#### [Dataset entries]
##########
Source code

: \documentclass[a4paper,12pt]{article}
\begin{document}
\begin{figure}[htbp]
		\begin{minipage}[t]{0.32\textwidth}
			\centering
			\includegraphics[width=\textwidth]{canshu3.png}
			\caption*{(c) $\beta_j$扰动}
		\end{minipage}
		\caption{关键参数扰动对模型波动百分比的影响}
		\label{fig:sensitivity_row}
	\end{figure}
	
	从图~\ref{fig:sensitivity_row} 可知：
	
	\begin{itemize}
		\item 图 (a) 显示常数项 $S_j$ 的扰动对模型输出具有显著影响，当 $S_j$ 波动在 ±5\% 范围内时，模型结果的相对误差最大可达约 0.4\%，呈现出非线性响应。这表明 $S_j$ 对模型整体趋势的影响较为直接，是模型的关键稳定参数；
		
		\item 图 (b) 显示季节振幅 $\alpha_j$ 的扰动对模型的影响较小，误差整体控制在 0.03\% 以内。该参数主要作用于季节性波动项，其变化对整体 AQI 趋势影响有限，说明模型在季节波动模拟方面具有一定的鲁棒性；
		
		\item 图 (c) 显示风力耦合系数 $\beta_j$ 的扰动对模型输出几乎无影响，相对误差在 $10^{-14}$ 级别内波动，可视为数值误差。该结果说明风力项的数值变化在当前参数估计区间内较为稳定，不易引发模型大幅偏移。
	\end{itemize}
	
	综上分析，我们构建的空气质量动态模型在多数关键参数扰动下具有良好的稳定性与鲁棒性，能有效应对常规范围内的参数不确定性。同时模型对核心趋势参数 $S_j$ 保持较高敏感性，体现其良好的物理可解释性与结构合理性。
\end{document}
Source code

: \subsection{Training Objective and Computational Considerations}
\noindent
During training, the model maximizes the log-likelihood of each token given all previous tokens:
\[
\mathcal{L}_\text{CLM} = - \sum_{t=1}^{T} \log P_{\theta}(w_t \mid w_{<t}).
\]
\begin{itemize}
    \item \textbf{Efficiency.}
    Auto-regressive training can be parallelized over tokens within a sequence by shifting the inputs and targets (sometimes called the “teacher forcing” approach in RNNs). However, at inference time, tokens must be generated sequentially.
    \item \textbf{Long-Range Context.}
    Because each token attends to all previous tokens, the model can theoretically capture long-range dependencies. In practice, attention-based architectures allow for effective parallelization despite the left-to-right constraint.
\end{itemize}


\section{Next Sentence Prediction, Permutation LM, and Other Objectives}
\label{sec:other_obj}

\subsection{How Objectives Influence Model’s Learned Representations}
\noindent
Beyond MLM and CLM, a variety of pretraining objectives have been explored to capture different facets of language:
##########
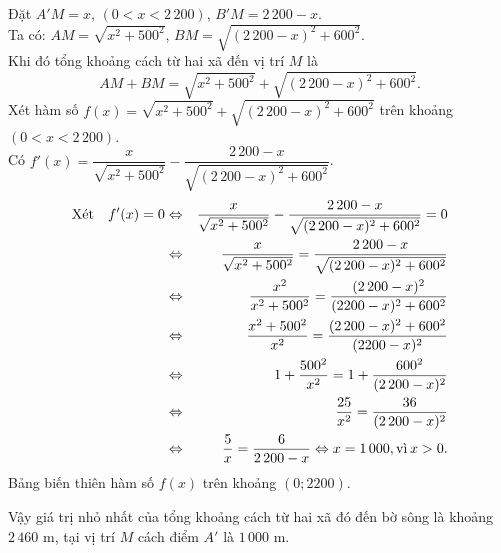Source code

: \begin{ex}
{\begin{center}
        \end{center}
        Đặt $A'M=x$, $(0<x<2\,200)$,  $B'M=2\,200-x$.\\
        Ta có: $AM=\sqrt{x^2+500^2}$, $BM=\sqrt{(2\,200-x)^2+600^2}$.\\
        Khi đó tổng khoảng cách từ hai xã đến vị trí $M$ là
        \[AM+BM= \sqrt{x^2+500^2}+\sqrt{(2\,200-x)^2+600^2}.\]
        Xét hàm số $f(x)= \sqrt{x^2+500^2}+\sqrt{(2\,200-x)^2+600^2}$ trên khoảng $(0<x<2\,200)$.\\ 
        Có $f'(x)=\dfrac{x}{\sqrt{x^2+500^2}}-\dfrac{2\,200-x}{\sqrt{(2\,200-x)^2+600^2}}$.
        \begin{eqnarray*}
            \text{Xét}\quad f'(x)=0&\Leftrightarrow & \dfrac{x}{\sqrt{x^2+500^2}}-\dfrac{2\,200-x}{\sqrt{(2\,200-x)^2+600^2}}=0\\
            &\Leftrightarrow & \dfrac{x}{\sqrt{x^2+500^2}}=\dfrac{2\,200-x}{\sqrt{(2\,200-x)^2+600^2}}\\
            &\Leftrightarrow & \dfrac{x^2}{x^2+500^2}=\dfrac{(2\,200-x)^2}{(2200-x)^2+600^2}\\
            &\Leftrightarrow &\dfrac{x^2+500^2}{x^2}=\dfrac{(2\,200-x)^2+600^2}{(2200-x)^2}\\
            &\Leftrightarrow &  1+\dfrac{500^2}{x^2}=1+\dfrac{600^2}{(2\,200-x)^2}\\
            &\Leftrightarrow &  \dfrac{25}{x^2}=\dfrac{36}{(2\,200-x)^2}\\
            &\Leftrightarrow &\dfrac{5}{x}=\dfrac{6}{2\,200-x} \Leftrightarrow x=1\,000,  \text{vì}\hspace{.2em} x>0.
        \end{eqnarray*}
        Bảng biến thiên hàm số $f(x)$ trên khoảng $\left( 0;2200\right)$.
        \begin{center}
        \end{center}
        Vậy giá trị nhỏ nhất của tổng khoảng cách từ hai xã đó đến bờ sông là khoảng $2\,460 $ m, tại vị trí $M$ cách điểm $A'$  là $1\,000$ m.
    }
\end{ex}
##########
#### [Instructions to follow]
Say how many lines of the entries hold the string "cách". Nothing but the number should be given.

#### [Answer for this exercise]
2